La primera alineación del grupo fue lo suficientemente sólida para mantenerse inalterable hasta hoy día (acaso sólo incluyeron a un segundo guitarrista) y estuvo conformada por Philip GRIFFITHS (vocales), Frank FISCHER (bajo), Matthias RICHTER (guitarras), Vytas LEMKE (teclados) y Ludwig BENEDEK (batería), reforzando la importancia de la primera realización con la participación de Martin GRIFFITHS (BEGGAR'S OPERA y papá de Philip) como vocalista invitado en 'The readiness is all', Christian SCHIMANSKI tocando guitarras acústicas adicionales y coros además de producir (y bien) el disco, Werner STEPHAN haciendo coros adicionales también y Timo WAGNER añadiendo saxofón a 'The readiness is all'. Con ésta, ALIAS EYE consigue una presentación que gana buenas críticas de la prensa especializada, gracias a la calidad interpretativa y a su originalidad, cosa que es poco decir de este extraordinario lanzamiento. Se trata de un álbum lleno de emoción y gran pasión en cada acorde, en cada nota, en cada rango; no es vano que desde que este álbum vio la luz, Philip GRIFFITHS se haya convertido en uno de los vocalistas más potentes y característicos de la escena rock en general, ni que el compañerismo y virtuosismo individual de cada uno de los músicos los coloque como uno de los mejores grupos en su contexto. La facilidad que muestra BENEDEK para saltar de un ritmo a otro, la profundidad, soporte y trance que FISCHER logra con su bajo, la emotividad y furia con que RICHTER rasga diferentes cuerdas y la magia con que LEMKE se desplaza por las teclas de distintos tipos de teclado otorga a "Field of Names" un movimiento muy variado, despertando en uno diferentes emociones y distintos ánimos, siempre manteniendo atento a quien escucha, estableciendo un diálogo mental coherente y asertivo. Cada timbre es legible y los contrastes de sonido equilibrados, alcanzando cada nota el volumen justo para no perderse entre las demás. Vamos, es un álbum bien compuesto y muy bien producido.

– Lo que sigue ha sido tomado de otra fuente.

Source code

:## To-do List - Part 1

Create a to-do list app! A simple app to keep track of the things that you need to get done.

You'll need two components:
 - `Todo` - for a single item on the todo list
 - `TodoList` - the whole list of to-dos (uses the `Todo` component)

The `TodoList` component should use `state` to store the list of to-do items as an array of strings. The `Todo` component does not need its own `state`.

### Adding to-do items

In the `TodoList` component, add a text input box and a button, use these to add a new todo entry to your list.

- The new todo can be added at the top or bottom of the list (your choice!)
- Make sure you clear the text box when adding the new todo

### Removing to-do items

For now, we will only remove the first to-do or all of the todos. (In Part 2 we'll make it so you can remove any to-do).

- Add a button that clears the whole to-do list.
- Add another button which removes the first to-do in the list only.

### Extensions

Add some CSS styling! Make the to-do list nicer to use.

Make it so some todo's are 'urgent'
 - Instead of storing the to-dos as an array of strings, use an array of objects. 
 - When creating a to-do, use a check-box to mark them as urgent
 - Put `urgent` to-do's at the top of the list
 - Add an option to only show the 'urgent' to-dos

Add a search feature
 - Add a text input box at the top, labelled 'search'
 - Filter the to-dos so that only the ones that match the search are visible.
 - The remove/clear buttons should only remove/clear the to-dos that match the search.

Sin tratarse de composiciones complejas, "Field of Names" de ALIAS EYE resulta ser un álbum brillantemente compuesto y dinámico en su ejecución, sin carecer de un buen sentido del humor (ya sabrás a qué me refiero al escuchar 'Hybrid' y 'Mystery', sobre todo). Un álbum ampliamente recomendable, independientemente de cual sea tu predilección.
–Alfredo
TAPIA CARRETO. Opinión personal.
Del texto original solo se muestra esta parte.